Kevin Knox (Summer League 2018)
Em direto contraste com a história de Kyle Kuzma, a “evolução” de Kevin Knox só gera uma reacção de pena e um suspiro resignado pelo potencial desperdiçado por parte de alguns draft nerds outrora esperançosos. Escolhido na 9.ª pick pelos Knicks, começou logo a sentir o “peso” dessa responsabilidade. E, na Summer League, parecia estar muito bem encaminhado, com médias impressionantes de 21.3 pontos, 6.5 ressaltos e 2.3 assistências. O hype foi imediato. A produção foi desapontante. E, hoje, Knox parece estar destinado ao banco.
Jerryd Bayless (Summer League 2008)
O que dizer sobre Jerryd Bayless?
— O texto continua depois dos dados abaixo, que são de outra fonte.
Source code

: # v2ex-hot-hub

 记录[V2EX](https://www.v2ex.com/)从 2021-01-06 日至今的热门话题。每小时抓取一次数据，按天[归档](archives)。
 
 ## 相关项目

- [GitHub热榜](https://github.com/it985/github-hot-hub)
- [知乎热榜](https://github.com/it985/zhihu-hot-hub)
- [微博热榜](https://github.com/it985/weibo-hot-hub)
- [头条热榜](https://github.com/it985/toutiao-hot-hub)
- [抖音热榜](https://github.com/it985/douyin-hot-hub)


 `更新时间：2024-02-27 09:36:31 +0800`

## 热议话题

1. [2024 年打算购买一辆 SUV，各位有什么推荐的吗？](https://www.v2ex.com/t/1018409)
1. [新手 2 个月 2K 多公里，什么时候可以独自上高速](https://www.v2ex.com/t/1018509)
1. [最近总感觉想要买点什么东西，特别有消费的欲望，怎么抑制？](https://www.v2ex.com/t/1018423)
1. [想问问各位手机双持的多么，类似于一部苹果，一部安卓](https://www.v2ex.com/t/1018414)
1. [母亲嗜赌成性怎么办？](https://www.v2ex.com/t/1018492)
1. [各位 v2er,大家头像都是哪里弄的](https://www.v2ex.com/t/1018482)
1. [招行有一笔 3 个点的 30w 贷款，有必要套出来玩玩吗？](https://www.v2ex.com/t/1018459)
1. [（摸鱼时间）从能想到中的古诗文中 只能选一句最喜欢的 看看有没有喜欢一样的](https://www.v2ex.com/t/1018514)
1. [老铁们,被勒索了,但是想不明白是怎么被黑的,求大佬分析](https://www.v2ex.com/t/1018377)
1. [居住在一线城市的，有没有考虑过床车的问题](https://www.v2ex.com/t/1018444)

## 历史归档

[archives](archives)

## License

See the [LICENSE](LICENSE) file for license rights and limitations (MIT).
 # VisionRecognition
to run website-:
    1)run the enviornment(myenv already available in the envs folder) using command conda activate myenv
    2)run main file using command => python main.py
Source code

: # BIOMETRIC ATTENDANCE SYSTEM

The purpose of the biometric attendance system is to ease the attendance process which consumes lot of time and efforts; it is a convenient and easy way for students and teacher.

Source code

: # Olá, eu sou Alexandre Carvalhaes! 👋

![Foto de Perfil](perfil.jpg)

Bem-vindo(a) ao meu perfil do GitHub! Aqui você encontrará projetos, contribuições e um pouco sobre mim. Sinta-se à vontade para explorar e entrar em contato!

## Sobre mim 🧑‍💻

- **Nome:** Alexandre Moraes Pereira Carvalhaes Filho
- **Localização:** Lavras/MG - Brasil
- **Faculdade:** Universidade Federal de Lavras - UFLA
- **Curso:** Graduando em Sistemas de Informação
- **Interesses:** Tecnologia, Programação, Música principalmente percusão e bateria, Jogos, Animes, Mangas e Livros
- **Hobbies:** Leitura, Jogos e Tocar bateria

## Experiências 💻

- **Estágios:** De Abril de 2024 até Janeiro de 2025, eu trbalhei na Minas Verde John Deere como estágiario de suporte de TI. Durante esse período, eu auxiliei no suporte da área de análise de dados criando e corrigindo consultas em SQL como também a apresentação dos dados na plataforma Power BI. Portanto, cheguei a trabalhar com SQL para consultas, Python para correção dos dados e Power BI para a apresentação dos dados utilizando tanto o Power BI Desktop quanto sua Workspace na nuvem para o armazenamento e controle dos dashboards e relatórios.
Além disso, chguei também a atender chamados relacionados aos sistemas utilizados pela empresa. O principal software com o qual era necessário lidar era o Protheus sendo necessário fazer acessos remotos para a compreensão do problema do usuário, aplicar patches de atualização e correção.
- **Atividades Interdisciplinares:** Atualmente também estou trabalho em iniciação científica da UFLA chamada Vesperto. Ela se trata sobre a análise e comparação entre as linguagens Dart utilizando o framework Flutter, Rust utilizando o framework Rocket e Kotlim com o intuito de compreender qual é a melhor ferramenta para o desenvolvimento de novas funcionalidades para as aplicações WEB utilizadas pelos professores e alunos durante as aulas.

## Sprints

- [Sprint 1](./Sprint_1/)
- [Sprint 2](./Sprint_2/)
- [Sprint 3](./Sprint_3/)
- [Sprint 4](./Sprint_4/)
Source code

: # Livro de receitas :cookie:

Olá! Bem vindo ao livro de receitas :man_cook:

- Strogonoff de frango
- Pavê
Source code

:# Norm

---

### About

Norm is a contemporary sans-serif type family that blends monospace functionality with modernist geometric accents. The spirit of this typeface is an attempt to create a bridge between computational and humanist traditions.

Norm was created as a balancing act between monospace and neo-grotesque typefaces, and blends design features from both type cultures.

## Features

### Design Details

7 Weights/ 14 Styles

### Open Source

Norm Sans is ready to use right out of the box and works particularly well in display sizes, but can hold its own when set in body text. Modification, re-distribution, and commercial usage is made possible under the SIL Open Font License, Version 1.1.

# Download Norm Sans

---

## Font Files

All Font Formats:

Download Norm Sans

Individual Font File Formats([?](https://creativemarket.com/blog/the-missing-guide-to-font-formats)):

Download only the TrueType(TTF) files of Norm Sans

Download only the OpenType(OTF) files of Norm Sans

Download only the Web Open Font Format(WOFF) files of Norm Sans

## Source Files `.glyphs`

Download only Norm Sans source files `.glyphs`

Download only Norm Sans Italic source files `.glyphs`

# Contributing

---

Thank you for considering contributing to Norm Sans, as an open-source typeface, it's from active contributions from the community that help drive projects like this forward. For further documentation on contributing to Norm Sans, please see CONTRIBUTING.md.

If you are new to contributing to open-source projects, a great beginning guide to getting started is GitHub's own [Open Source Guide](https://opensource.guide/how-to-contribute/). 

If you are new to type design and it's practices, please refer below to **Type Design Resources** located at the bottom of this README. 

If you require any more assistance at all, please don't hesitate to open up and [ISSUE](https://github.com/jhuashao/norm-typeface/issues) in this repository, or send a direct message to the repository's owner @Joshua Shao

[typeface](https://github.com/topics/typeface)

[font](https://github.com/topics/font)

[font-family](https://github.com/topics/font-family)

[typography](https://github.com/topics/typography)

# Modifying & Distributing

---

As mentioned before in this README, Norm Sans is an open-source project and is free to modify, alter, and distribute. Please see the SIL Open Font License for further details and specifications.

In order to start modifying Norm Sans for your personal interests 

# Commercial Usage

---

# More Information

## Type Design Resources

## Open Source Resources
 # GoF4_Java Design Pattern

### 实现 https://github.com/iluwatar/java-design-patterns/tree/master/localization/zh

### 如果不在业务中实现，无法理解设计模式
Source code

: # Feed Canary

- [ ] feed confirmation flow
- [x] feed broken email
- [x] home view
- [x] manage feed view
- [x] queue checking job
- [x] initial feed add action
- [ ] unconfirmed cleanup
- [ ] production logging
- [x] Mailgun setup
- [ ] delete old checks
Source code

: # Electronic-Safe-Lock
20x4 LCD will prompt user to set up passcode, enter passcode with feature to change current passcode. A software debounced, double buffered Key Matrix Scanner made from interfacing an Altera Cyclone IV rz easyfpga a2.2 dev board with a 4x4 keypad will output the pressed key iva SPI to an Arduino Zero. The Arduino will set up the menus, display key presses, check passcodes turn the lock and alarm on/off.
Primeiro, que ele foi um dos primeiros grandes exemplos de como a Summer League é uma montra especialmente boa para combo guards velozes e sem medo de lançar e atacar o cesto. A falta de rotinas na defesa abre caminho a grandes explosões de pontos. Tal foi o caso com Bayless, que usou uma média de 29.8 pontos para conquistar o MVP da Summer League. Infelizmente, as condições para o sucesso de bases como Bayless não são iguais na NBA e ele acabou por se tornar um mero jogador de rotação.
Anthony Randolph (Summer League 2009)
Algures numa sala almofadada e à prova de som, a balançarem de forma ritmada para trás e para a frente, podemos encontrar antigos especialistas em drafts a murmurar “o Anthony Randolph tinha tudo para ser MVP, o Anthony Randolph tinha tudo para ser MVP”. A 15 de Julho de 2009, marcou 42 pontos num jogo da Summer League, alimentando esperanças quanto ao seu enorme potencial – tanto no ataque como na defesa. Acabou por mostrar uma incapacidade para se elevar contra talento de topo, mas a lenda do seu potencial perdurou.
Josh Selby (Summer League 2012)
Depois de uma primeira época em que causou pouco ou nenhum impacto, Josh Selby estava determinado a mostrar o que valia na sua segunda oportunidade para jogar na Summer League. Ajudado por uma percentagem de 64% da linha de triplo, terminou a competição com uma média de 24.2 pontos, terminando no Top 5 – acima de Tobias Harris e Jimmy Butler (ambos com 20.8) e logo abaixo de Kawhi Leonard (25.0) e Damian Lillard (26.5), com quem partilhou o MVP da Summer League. Nada mau para alguém que não voltou a jogar na NBA.